_Your assignment:_
Please write out each entry below exactly as it appears.

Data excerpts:
····················
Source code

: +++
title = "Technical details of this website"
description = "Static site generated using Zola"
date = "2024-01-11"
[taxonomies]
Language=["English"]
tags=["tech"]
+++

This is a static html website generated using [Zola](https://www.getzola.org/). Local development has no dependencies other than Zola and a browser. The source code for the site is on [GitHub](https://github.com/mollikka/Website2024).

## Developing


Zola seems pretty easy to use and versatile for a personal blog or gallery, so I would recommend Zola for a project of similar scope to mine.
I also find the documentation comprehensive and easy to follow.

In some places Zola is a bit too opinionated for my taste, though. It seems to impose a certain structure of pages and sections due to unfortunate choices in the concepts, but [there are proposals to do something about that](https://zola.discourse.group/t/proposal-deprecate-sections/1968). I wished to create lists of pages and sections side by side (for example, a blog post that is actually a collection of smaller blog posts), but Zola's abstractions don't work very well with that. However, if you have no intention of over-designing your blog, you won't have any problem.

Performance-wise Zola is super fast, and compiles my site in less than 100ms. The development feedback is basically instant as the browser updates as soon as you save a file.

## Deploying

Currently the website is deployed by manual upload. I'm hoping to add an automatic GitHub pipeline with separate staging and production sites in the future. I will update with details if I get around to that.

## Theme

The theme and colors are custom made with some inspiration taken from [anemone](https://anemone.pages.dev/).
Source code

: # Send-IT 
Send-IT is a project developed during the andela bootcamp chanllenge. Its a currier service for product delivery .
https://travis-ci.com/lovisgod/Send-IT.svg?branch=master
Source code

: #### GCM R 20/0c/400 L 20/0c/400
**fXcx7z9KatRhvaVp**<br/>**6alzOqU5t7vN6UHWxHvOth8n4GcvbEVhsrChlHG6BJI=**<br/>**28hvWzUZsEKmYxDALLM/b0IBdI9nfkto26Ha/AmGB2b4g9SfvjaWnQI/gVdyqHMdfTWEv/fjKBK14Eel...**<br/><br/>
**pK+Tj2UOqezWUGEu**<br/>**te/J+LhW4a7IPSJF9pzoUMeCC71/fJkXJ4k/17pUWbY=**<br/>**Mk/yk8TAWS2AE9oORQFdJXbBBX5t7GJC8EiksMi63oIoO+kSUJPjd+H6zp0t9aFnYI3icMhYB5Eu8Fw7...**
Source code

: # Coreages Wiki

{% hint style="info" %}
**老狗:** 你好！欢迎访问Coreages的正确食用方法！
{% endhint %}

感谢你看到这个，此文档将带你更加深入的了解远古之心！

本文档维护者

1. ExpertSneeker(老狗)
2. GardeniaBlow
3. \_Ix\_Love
····················
_Expected answer:_
Source code

: +++
title = "Technical details of this website"
description = "Static site generated using Zola"
date = "2024-01-11"
[taxonomies]
Language=["English"]
tags=["tech"]
+++

This is a static html website generated using [Zola](https://www.getzola.org/). Local development has no dependencies other than Zola and a browser. The source code for the site is on [GitHub](https://github.com/mollikka/Website2024).

## Developing


Zola seems pretty easy to use and versatile for a personal blog or gallery, so I would recommend Zola for a project of similar scope to mine.
I also find the documentation comprehensive and easy to follow.

In some places Zola is a bit too opinionated for my taste, though. It seems to impose a certain structure of pages and sections due to unfortunate choices in the concepts, but [there are proposals to do something about that](https://zola.discourse.group/t/proposal-deprecate-sections/1968). I wished to create lists of pages and sections side by side (for example, a blog post that is actually a collection of smaller blog posts), but Zola's abstractions don't work very well with that. However, if you have no intention of over-designing your blog, you won't have any problem.

Performance-wise Zola is super fast, and compiles my site in less than 100ms. The development feedback is basically instant as the browser updates as soon as you save a file.

## Deploying

Currently the website is deployed by manual upload. I'm hoping to add an automatic GitHub pipeline with separate staging and production sites in the future. I will update with details if I get around to that.

## Theme

The theme and colors are custom made with some inspiration taken from [anemone](https://anemone.pages.dev/).
Source code

: # Send-IT 
Send-IT is a project developed during the andela bootcamp chanllenge. Its a currier service for product delivery .
https://travis-ci.com/lovisgod/Send-IT.svg?branch=master
Source code

: #### GCM R 20/0c/400 L 20/0c/400
**fXcx7z9KatRhvaVp**<br/>**6alzOqU5t7vN6UHWxHvOth8n4GcvbEVhsrChlHG6BJI=**<br/>**28hvWzUZsEKmYxDALLM/b0IBdI9nfkto26Ha/AmGB2b4g9SfvjaWnQI/gVdyqHMdfTWEv/fjKBK14Eel...**<br/><br/>
**pK+Tj2UOqezWUGEu**<br/>**te/J+LhW4a7IPSJF9pzoUMeCC71/fJkXJ4k/17pUWbY=**<br/>**Mk/yk8TAWS2AE9oORQFdJXbBBX5t7GJC8EiksMi63oIoO+kSUJPjd+H6zp0t9aFnYI3icMhYB5Eu8Fw7...**
Source code

: # Coreages Wiki

{% hint style="info" %}
**老狗:** 你好！欢迎访问Coreages的正确食用方法！
{% endhint %}

感谢你看到这个，此文档将带你更加深入的了解远古之心！

本文档维护者

1. ExpertSneeker(老狗)
2. GardeniaBlow
3. \_Ix\_Love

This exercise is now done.